Re: Service watchdog

From: Laurent Bercot <ska-supervision_at_skarnet.org>
Date: Tue, 19 Oct 2021 09:47:09 +0000

>Yes, in my usecase this would be used at the place where sd_notify()
>is used if the service runs under systemd. Then periodically executed
>watchdog could check the service makes progress and react if it
>doesn't.
>
>The question is how to implement the watchdog then - it could be either
>a global service or another executable in service directory, which
>would be started periodically by runsv.

  If a single notification step is enough for you, i.e. the service
goes from a "preparing" state to a "ready" state and remains ready
until the process dies, then what you want is implemented in the s6
process supervisor: https://skarnet.org/software/s6/notifywhenup.html

  Then you can synchronously wait for service readiness
(s6-svwait $service) or, if you have a watchdog service, periodically
poll for readiness (s6-svstat -r $service).

  But that's only valid if your service can only change states once
(from "not ready" to "ready"). If you need anything more complex, s6
won't support it intrinsically.

  The reason why there isn't more advanced support for this in any
supervision suite (save systemd but even there it's pretty minimal)
is that service states other than "not ready yet" and "ready" are
very much service-dependent and it's impossible for a generic process
supervisor to support enough states for every possible existing service.
Daemons that need complex states usually come with their own
monitoring software that handles their specific states, with integrated
health checks etc.

  So my advice would be:
  - if what you need is just readiness notification, switch to s6.
It's very similar to runit and I think you'll find it has other
benefits as well.
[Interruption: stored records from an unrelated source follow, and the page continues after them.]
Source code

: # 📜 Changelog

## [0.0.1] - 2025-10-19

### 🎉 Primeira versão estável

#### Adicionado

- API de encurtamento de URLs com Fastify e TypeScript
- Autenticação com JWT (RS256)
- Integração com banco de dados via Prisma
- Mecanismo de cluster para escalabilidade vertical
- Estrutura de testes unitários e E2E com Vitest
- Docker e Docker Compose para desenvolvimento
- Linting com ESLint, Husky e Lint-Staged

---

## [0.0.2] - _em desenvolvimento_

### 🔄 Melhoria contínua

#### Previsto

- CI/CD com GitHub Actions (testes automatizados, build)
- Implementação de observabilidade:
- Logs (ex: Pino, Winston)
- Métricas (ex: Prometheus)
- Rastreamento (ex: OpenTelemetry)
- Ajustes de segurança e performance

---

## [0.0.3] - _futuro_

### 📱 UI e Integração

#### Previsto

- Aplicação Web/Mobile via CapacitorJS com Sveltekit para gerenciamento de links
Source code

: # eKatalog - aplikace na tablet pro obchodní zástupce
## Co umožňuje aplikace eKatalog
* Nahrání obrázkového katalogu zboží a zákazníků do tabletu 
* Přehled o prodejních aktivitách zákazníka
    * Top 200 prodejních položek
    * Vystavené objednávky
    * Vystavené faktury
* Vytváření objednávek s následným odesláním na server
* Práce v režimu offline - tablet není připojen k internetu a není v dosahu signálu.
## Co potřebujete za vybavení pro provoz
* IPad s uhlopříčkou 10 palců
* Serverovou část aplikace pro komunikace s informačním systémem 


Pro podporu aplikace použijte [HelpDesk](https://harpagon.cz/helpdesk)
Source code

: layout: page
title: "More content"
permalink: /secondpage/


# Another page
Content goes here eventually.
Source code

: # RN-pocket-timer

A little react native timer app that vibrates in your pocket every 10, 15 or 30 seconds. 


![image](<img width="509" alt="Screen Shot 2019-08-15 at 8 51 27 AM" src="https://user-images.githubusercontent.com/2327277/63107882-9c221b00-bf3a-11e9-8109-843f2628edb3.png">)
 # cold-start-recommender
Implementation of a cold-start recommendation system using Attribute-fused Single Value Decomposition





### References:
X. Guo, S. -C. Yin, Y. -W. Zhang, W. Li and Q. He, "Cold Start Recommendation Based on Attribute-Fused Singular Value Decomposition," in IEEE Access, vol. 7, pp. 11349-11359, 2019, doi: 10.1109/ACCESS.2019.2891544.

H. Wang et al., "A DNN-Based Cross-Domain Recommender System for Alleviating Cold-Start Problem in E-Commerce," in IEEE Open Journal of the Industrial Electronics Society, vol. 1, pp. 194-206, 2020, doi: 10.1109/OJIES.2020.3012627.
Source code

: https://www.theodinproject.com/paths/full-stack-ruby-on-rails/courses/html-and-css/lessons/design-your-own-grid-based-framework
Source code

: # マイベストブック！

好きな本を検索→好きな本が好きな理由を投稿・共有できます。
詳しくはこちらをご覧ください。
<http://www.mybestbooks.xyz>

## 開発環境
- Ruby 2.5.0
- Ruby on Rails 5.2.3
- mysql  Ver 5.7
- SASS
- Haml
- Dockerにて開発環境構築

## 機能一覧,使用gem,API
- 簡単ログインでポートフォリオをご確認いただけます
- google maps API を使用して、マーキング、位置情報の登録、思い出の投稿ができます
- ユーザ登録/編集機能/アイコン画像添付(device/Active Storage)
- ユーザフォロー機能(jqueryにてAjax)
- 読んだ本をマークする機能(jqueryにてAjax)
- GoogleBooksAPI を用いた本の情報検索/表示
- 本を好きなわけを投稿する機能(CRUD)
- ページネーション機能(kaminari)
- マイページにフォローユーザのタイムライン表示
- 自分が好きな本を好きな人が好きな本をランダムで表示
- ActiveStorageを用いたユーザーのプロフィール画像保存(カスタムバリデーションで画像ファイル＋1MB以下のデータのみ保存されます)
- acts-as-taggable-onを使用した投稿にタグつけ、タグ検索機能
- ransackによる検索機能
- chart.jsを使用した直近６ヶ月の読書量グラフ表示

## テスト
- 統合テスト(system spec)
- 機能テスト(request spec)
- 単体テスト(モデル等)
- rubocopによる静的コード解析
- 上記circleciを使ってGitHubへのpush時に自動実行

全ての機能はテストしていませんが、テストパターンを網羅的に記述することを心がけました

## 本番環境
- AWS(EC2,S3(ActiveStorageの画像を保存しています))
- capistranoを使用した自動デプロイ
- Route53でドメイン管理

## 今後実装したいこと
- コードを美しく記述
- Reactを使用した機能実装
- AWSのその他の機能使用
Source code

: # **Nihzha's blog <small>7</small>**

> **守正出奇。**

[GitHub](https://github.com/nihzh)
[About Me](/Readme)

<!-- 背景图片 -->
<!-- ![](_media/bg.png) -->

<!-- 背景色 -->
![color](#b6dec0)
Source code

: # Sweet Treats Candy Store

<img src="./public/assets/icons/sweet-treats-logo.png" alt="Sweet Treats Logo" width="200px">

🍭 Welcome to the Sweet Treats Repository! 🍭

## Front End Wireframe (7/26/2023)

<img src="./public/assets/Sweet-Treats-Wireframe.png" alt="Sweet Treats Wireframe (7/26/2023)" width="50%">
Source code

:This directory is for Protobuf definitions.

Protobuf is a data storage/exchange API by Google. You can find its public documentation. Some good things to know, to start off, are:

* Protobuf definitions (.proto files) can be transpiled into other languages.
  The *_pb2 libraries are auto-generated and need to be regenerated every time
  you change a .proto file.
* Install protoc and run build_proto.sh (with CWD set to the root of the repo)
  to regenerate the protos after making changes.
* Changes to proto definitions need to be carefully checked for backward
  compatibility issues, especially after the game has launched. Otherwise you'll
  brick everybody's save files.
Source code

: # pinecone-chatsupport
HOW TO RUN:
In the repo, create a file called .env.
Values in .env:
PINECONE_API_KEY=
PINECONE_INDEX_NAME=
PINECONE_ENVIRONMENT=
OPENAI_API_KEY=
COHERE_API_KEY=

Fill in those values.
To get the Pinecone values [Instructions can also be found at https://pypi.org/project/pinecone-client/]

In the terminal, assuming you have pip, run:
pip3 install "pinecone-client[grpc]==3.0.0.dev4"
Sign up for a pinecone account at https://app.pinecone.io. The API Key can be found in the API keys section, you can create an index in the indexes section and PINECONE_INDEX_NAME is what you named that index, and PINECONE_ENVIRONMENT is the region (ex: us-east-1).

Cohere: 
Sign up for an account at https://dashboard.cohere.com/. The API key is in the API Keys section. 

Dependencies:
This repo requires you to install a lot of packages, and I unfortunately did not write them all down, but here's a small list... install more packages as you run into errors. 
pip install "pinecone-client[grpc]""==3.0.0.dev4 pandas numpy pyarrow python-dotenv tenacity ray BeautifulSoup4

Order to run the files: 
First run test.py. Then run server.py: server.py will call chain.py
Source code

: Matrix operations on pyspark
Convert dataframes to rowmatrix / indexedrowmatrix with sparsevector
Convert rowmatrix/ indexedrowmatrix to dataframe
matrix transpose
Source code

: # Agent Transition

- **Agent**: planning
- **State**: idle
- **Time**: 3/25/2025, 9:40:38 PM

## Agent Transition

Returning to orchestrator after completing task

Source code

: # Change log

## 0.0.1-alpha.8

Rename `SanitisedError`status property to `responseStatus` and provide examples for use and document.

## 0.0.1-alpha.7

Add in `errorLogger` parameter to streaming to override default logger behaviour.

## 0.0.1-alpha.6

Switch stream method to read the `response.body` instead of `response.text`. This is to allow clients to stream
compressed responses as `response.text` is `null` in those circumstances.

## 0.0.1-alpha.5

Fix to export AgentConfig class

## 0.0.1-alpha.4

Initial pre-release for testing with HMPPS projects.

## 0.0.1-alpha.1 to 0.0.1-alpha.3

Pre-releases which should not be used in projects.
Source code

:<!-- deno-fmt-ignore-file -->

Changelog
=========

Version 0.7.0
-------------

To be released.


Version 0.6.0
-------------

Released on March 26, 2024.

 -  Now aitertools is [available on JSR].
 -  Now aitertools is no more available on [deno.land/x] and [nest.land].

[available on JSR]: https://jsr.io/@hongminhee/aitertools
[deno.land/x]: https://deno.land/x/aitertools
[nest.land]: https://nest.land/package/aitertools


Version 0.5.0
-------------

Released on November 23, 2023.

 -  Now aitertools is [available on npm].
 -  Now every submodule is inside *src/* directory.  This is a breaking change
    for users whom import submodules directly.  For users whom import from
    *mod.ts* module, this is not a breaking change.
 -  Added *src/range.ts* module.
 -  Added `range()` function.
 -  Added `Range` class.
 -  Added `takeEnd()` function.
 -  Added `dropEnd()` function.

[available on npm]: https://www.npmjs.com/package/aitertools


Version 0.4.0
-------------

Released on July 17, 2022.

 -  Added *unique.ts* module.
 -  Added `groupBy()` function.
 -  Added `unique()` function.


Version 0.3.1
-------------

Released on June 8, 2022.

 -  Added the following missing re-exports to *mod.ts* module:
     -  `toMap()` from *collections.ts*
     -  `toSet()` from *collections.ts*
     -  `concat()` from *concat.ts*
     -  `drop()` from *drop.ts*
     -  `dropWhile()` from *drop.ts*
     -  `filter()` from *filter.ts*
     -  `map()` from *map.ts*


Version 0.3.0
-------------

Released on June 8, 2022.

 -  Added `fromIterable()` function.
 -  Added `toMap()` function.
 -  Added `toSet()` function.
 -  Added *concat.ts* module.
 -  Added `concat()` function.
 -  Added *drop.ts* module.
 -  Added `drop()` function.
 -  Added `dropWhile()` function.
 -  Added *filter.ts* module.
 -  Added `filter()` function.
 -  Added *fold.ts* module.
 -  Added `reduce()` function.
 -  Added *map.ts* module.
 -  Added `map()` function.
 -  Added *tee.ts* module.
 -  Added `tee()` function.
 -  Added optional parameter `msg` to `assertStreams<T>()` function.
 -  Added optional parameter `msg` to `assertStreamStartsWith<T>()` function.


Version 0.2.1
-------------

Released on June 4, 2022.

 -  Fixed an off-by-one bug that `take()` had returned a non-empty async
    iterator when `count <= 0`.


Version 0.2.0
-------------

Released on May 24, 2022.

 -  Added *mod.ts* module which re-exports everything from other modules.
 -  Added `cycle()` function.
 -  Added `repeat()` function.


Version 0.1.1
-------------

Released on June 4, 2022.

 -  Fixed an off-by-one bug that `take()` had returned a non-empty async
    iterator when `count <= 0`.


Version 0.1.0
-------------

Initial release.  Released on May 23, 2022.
The drawback, obviously, is that it's not in busybox
and the required effort to switch may not be worth it.
  - if you need anything more complex, you can stick to runit, but you
will kinda need to write your own monitor for your daemon, because
that's what everyone does.

  Depending on the details of the monitoring you need, the monitoring
software can be implemented as another service (e.g. to receive
heartbeats from your daemon), or as a polling client (e.g. to do
periodic health checks). Both approaches are valid.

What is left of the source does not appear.